Just 20 out of more than 530,000 refugees settled in the United States since 2010 were brought to Hawaii for resettlement, Trump administration officials noted in court as they fought to have the president’s executive order on travel and refugees reinstated.
Justice Department attorneys cited the data as a means to undercut the Hawaii Attorney General’s arguments that the president’s revised executive order would harm the state.
U.S. District Judge Derrick Watson heard arguments Wednesday over whether to convert his prior temporary restraining order into a preliminary injunction, which would keep the Trump administration’s travel ban on hold while the case works its way through the courts.
The judge said he would issue a written ruling by the day’s end, Hawaii time.

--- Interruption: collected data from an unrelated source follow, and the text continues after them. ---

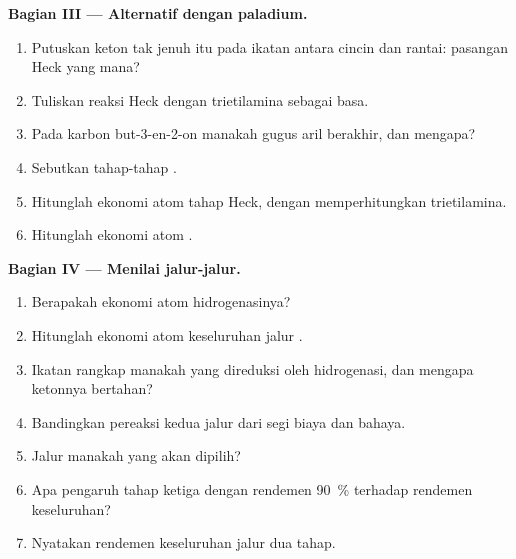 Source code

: \begin{problem}
\medskip
\noindent\textbf{Bagian III --- Alternatif dengan paladium.}
\begin{enumerate}[resume]
  \item Putuskan keton tak jenuh itu pada ikatan antara cincin dan rantai:
        pasangan Heck yang mana?
  \item Tuliskan reaksi Heck dengan trietilamina sebagai basa.
  \item Pada karbon but-3-en-2-on manakah gugus aril berakhir, dan mengapa?
  \item Sebutkan tahap-tahap .
  \item Hitunglah ekonomi atom tahap Heck, dengan memperhitungkan trietilamina.
  \item Hitunglah ekonomi atom .
\end{enumerate}

\medskip
\noindent\textbf{Bagian IV --- Menilai jalur-jalur.}
\begin{enumerate}[resume]
  \item Berapakah ekonomi atom hidrogenasinya?
  \item Hitunglah ekonomi atom keseluruhan jalur .
  \item Ikatan rangkap manakah yang direduksi oleh hidrogenasi, dan mengapa ketonnya bertahan?
  \item Bandingkan pereaksi kedua jalur dari segi biaya dan bahaya.
  \item Jalur manakah yang akan dipilih?
  \item Apa pengaruh tahap ketiga dengan rendemen 90~\% terhadap rendemen keseluruhan?
  \item Nyatakan rendemen keseluruhan jalur  dua tahap.
\end{enumerate}
\end{problem}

The Justice Department is hoping to convince the judge not to extend his order, which since March 15 has prevented the administration from enforcing portions of the revised order that temporarily bans travel of foreign nationals of Iran, Libya, Somalia, Sudan, Syria and Yemen to the Uu.S., temporarily blocks all refugee resettlement in the U.S., and lowers the cap on the number of refugees to be allowed in this year from 110,000 people to 50,000 people.
Hawaii Attorney General Douglas Chin said the policy discriminates against Muslims and hurts the state’s economy. The implied message in the revised ban is like a “neon sign flashing ‘Muslim Ban, Muslim Ban’” that the government didn’t bother to turn off, he said.
If Judge Watson plans to extend his order, Justice Department attorneys argued that he could scale back its scope so that the refugee restrictions of the order could take effect.
The DOJ argued that plaintiffs in the case have not provided adequate evidence that they are harmed by that part of the executive order.
In briefs submitted last week, the Justice Department argued that most of Hawaii’s arguments against the order were focused on the harms the travel restrictions would cause the state’s economy or tourism industry, with little attention paid to the effects of the refugee restrictions.
“The State’s TRO briefing barely discussed the refugee provisions at all, relegating them to occasional references in passing,” Justice Department attorneys wrote in briefs filed last week.
DOJ attorneys this week filed a declaration from Lawrence Bartlett, the director of the State Department’s Refugee Admissions Office, which details the small number of refugees resettled in Hawaii over the past seven years.
For several years no refugees were resettled in the state, according to the filing. The most refugees ever relocated to the Aloha State over that period was in fiscal 2015 when seven refugees were resettled there.
Judge Watson said Wednesday that it wasn’t clear whether the refugee freeze was motivated by the same religious bias as the travel limits — which affect six majority-Muslim countries — but he didn&’t appear entirely convinced by the Justice Department’s arguments.
“Is this a mathematical exercise that 20 isn&’t enough? … What do I make of that?” Judge Watson asked Justice attorney Chad Readler,who replied that 20 is simply a small number of refugees.
“In whose judgment?” Judge Watson asked.
Constitutional harm exists regardless of the number of people affected or for how long, Mr. Chin said.